No one had buried the dead before the arrival of the U.S. Army nearly two years later. Brewer published one of the first accounts of the massacre, affixing blame on Mormons, in an August 1859 article in Harper’s Weekly.
Around that time, Simpson and his survey team were heading into Utah from Genoa, Nevada, on their way back to Camp Floyd after marking a route for the Pony Express on the outbound trip along a more northerly path, according to Utah historian Jesse Petersen.
Simpson “put a name on just about everything he ran into on that expedition. That was part of his assignment, to give names to the landscape features. A lot of those names are still in existence and probably more of them are not,” Petersen said. “He named a lot of places after his military acquaintances, people he knew at Camp Floyd.”
In his survey report, Simpson describes coming upon a spring on Aug. 3, 1859, which he named after Brewer. While few notice springs on the landscape these days, in Simpson’s time, they were crucial waypoints for anyone traveling across the West’s wide open empty spaces, Petersen said.

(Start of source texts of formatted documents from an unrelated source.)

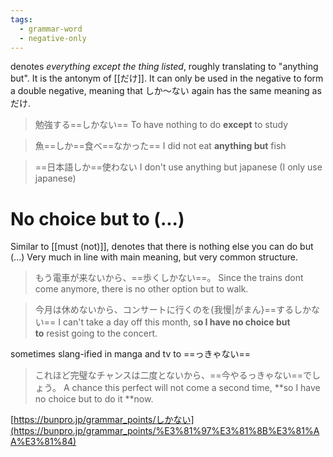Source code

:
 ```yaml
---
tags:
  - grammar-word
  - negative-only
---
```

denotes _everything except the thing listed_, roughly translating to "anything but".
It is the antonym of [[だけ]].
It can only be used in the negative to form a double negative, meaning that しか〜ない again has the same meaning as だけ.

>勉強する==しかない==
>To have nothing to do **except** to study

>魚==しか==食べ==なかった==
>I did not eat **anything but** fish

>==日本語しか==使わない
>I don't use anything but japanese (I only use japanese)

# No choice but to (...)
Similar to [[must (not)]], denotes that there is nothing else you can do but (...)
Very much in line with main meaning, but very common structure.
>もう電車が来ないから、==歩くしかない==。
>Since the trains dont come anymore, there is no other option but to walk.

>今月は休めないから、コンサートに行くのを{我慢|がまん}==するしかない==
>I can't take a day off this month, s**o I have no choice but to** resist going to the concert.

sometimes slang-ified in manga and tv to ==っきゃない==
>これほど完璧なチャンスは二度とないから、==今やるっきゃない==でしょう。
>A chance this perfect will not come a second time, **so I have no choice but to do it **now.

[https://bunpro.jp/grammar_points/しかない](https://bunpro.jp/grammar_points/%E3%81%97%E3%81%8B%E3%81%AA%E3%81%84)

Brewer saved Spencer’s life earlier in 1859 following a dispute over livestock grazing in Rush Valley that turned violent. While evicting Spencer and his cowboys from rangelands claimed by federal authorities, Army Sgt. Ralph Pike crushed Spencer’s skull with a musket butt.
The attack left him with a head injury that seemed unsurvivable, but medical aid later rendered by Brewer likely saved Spencer, who would go on to live a long life. The young rancher happened to be the son of the founding chancellor of University of Utah, Orson Spencer, who had died a few years earlier.
This incident and its contentious aftermath, including Brewer’s role in administering life-saving medical attention, is documented in the 1998 book “In Another Time” by the late Salt Lake Tribune reporter Harold Schindler.
Known as the “Spencer-Pike Affair,” the incident garnered widespread attention at the time, not to mention condemnation from Utah leaders. The following year, Pike was fatally gunned down in broad daylight on Salt Lake City’s Main Street while he was in town facing criminal charges for the attack. Spencer himself was believed to be the shooter, but a jury acquitted him of Pike’s murder years later.
When Southern states began seceding following Abraham Lincoln’s inauguration as president in 1861, Brewer was among thousands of officers who resigned their commissions with the U.S. Army, according to a bio posted on Findagrave.com.
Although Brewer’s home state remained loyal to the Union, Brewer chose to fight for the Confederacy and for a time served on Gen. Robert E. Lee’s staff, according to a 1956 account published in the Kansas Historical Quarterly. Brewer survived America’s bloodiest war and died in 1909 in New Jersey, where he served as postmaster for the city of Vineland and a physician for the state prison.
While few in Utah know of Brewer today, Howard Spencer’s descendants owe a debt of gratitude to the Army medic who happened to be at the right place and right time in Utah to prevent Spencer’s early death. Duane Carling thinks getting a name on the map is the least he can do.